Check every line of the data for the word "GitHubDL", and copy those that have it.

(RECORDS PROVIDED begins)

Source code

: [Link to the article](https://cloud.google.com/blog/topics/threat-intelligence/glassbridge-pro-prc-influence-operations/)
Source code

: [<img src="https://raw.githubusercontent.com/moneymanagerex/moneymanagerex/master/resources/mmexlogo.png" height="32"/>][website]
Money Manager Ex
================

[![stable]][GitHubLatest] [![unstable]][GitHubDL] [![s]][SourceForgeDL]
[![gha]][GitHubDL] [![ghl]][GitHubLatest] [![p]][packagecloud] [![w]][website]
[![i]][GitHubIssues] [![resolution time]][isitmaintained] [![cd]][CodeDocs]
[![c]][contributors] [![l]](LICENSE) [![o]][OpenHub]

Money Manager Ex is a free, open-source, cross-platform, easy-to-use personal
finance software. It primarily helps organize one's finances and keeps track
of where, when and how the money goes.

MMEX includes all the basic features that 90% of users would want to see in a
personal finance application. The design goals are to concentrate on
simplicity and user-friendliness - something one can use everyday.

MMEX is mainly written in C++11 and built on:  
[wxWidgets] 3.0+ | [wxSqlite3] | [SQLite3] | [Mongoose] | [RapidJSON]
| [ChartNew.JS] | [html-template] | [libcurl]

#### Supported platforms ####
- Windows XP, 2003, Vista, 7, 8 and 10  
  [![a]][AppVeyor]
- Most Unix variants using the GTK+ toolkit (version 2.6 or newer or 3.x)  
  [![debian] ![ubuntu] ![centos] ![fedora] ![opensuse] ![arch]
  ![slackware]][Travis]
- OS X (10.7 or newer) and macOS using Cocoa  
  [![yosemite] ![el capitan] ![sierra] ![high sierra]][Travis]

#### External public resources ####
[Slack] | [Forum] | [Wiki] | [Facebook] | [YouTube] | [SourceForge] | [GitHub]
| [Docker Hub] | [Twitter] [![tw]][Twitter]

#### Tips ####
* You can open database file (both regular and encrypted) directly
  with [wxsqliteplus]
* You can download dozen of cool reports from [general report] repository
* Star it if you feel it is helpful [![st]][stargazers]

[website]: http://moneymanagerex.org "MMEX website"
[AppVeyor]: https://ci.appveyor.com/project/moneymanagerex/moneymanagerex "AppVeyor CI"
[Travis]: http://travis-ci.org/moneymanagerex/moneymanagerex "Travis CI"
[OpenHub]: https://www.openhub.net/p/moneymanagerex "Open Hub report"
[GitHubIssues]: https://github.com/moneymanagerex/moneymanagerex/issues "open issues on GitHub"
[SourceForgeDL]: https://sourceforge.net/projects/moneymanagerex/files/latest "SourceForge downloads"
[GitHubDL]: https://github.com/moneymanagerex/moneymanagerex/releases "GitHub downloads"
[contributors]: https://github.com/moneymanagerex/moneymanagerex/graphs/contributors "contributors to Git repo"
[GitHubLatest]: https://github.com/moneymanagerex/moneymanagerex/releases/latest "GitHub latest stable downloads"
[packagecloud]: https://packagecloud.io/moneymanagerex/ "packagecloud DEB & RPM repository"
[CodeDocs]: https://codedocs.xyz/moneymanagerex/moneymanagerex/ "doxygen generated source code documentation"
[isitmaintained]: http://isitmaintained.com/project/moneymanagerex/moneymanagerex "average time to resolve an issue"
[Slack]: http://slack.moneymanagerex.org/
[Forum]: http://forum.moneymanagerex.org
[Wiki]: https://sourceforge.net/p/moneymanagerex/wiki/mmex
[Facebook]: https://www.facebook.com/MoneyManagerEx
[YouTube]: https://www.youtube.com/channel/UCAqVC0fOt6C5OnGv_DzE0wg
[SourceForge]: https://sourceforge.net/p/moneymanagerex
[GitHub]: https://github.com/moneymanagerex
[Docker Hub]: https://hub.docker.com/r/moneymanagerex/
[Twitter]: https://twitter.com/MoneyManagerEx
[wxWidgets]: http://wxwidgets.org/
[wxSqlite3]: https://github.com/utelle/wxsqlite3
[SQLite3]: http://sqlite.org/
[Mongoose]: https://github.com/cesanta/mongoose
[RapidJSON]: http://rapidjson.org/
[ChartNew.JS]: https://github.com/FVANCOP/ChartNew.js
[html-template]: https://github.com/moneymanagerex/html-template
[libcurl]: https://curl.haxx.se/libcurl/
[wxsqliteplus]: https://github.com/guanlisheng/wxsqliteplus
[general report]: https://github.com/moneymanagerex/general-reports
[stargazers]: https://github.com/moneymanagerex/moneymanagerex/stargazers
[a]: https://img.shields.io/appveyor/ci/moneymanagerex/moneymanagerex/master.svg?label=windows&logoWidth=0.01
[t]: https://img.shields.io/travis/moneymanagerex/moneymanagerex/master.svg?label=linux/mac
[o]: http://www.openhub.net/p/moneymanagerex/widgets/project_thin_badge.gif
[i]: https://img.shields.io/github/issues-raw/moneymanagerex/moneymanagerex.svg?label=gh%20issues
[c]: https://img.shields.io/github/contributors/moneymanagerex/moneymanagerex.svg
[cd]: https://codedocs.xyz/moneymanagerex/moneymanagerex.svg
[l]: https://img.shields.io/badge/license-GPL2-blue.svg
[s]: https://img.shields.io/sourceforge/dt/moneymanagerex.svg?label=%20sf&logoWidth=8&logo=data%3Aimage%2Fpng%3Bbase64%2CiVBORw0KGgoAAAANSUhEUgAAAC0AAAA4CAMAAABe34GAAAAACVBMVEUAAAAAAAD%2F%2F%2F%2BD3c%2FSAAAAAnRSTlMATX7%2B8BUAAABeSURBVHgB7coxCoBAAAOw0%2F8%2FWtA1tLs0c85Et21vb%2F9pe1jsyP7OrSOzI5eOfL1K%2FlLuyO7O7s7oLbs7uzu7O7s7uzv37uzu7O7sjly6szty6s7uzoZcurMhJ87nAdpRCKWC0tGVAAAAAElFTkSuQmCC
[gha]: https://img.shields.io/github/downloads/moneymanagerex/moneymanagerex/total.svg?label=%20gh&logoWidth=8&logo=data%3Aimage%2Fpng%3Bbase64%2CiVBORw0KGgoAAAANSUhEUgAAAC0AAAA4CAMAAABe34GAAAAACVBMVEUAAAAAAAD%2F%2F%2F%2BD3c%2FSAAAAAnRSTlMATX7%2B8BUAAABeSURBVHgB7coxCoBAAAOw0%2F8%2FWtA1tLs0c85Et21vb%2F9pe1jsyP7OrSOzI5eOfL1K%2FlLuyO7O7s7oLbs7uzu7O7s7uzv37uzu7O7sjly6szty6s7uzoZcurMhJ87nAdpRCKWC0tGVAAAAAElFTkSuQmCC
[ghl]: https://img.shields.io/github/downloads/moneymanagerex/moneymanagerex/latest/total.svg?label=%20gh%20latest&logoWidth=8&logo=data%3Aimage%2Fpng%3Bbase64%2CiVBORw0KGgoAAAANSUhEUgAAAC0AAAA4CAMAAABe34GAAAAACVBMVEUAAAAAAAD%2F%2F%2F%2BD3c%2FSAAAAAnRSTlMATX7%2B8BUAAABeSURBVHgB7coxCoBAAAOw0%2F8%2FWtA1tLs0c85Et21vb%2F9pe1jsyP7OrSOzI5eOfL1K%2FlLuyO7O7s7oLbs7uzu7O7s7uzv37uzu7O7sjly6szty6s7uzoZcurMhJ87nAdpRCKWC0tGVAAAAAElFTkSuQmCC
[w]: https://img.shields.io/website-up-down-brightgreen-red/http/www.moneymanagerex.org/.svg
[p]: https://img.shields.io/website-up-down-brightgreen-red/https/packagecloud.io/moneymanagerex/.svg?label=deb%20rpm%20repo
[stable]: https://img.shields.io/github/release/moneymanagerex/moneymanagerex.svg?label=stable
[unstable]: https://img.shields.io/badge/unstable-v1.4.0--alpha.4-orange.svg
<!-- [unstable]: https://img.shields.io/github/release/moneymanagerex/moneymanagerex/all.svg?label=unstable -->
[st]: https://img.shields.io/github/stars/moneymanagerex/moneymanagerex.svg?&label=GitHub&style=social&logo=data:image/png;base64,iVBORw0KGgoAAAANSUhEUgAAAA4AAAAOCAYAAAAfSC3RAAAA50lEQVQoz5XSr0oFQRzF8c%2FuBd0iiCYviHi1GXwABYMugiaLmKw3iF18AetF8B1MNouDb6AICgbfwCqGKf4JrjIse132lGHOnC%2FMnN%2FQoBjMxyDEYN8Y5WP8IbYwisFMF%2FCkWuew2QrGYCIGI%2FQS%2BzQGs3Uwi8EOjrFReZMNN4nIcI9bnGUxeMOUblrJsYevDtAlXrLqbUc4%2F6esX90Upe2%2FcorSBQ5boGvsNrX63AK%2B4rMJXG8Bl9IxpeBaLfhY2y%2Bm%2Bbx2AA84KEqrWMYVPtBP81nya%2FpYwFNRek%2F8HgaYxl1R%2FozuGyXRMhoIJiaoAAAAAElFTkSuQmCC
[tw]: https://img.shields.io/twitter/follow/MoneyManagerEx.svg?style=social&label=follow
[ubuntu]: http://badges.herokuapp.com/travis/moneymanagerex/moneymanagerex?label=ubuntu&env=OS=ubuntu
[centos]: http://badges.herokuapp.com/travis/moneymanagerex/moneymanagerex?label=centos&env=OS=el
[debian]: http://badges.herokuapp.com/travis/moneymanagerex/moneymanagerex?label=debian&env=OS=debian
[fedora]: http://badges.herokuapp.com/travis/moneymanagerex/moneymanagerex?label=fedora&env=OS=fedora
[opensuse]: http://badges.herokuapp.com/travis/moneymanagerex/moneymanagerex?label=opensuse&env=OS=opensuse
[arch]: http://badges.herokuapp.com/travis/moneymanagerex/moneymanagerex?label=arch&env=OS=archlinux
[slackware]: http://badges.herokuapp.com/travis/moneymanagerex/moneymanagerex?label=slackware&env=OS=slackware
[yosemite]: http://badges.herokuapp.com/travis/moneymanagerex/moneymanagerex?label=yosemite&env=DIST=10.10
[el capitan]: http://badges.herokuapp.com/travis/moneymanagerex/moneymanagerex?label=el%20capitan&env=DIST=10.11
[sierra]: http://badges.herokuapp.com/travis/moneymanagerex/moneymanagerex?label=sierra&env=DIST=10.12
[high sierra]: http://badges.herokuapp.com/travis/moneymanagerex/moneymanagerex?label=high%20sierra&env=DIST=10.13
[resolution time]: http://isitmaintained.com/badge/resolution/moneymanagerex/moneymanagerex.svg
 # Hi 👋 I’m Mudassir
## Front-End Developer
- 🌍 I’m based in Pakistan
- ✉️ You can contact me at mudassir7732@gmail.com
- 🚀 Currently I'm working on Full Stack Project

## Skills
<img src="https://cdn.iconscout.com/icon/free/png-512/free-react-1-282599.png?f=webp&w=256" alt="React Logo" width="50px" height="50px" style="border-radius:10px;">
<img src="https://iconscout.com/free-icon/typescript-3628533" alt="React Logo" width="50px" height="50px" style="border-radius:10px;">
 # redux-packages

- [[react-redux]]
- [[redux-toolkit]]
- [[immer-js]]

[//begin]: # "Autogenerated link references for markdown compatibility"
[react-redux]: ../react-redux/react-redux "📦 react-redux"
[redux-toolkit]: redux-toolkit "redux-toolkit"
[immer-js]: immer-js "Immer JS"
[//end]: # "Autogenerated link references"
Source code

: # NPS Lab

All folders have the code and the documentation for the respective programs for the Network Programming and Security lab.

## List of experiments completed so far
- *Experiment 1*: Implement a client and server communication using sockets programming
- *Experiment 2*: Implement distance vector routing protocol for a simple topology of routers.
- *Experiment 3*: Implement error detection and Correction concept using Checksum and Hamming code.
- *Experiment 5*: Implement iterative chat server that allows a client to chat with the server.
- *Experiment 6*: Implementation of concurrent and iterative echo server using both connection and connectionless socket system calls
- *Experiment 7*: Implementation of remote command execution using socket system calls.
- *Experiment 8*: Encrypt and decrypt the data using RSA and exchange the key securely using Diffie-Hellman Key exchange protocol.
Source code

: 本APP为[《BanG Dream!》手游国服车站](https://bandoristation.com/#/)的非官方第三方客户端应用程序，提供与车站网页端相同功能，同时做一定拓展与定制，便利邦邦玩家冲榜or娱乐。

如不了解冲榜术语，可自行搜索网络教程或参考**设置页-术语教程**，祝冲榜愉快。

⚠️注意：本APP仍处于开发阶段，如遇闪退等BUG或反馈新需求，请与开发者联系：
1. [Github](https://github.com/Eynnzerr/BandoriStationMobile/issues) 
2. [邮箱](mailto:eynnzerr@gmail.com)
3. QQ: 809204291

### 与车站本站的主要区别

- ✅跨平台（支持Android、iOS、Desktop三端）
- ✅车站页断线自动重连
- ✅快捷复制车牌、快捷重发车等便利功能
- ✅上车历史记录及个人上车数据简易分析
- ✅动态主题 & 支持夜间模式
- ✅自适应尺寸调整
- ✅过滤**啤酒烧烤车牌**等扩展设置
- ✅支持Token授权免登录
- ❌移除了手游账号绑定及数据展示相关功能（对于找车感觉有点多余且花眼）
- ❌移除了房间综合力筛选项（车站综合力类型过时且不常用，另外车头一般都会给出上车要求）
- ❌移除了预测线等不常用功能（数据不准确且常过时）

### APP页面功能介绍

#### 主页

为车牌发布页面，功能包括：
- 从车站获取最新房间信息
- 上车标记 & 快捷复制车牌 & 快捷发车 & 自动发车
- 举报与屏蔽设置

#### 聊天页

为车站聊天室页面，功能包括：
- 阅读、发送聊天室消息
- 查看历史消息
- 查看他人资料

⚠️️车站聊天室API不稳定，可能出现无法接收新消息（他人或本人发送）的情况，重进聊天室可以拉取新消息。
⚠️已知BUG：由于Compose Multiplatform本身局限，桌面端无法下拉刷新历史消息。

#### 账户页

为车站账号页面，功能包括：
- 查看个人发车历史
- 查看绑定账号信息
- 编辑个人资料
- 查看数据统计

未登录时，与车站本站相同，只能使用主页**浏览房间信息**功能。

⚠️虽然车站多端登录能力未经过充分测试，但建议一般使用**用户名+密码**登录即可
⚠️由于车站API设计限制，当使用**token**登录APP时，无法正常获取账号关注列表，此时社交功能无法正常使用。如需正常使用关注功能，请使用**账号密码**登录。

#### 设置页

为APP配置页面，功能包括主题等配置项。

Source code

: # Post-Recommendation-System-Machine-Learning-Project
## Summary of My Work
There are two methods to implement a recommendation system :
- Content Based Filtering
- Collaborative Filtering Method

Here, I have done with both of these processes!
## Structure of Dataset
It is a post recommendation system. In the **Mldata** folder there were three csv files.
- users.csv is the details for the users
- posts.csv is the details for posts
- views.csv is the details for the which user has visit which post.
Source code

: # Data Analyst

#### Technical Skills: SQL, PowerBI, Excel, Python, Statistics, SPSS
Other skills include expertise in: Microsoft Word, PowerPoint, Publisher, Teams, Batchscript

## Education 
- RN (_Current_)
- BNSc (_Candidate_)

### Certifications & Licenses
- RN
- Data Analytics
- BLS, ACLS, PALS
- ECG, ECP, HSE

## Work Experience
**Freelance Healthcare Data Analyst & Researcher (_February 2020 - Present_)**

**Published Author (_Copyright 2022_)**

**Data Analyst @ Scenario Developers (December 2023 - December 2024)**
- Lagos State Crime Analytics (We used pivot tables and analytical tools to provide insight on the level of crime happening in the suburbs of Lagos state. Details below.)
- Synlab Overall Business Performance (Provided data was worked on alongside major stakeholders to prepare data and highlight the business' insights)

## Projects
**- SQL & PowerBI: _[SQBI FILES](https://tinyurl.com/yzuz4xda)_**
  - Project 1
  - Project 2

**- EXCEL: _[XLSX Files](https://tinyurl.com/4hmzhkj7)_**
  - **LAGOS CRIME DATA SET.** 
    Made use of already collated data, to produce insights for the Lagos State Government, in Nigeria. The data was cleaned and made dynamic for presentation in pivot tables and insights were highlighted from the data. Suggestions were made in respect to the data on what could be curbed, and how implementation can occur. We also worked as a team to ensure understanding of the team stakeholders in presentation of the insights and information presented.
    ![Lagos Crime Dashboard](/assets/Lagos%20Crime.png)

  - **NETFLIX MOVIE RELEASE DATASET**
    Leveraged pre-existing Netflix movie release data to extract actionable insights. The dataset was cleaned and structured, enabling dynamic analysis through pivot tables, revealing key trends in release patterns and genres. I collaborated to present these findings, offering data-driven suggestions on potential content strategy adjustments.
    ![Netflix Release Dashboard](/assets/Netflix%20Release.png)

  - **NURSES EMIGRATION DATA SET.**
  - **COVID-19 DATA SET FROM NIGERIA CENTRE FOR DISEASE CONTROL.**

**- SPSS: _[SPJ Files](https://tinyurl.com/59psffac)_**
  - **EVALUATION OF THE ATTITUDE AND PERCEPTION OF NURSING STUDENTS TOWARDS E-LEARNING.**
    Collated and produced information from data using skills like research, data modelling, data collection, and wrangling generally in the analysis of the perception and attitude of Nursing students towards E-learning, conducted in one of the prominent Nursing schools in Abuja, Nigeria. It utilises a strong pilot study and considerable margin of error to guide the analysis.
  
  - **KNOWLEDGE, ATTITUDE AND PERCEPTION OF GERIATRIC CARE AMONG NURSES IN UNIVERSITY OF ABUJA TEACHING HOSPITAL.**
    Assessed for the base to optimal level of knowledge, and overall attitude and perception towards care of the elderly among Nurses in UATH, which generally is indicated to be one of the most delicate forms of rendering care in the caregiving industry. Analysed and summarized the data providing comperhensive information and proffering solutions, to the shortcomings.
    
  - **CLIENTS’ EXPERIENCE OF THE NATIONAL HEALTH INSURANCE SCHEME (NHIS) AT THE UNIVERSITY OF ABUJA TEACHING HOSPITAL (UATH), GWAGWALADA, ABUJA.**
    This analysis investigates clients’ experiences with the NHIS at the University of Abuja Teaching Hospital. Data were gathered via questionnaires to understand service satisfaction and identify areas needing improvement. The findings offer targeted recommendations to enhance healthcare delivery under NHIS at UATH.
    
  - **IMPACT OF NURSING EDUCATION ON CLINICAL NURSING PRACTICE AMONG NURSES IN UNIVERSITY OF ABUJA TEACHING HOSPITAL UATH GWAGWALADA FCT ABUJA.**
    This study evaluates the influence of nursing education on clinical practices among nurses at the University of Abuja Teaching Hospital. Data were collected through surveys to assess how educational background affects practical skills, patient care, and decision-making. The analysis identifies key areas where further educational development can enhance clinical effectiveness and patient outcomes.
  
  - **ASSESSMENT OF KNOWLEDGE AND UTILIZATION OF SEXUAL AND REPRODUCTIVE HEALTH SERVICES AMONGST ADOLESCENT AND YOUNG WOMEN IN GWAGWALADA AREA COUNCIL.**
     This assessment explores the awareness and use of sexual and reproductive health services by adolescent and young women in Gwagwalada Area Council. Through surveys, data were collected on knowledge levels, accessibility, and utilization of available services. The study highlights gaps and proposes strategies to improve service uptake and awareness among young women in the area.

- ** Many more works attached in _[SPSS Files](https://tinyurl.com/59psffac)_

(RECORDS PROVIDED ends)

*FINAL ANSWER:*
[![stable]][GitHubLatest] [![unstable]][GitHubDL] [![s]][SourceForgeDL]
[![gha]][GitHubDL] [![ghl]][GitHubLatest] [![p]][packagecloud] [![w]][website]
[GitHubDL]: https://github.com/moneymanagerex/moneymanagerex/releases "GitHub downloads"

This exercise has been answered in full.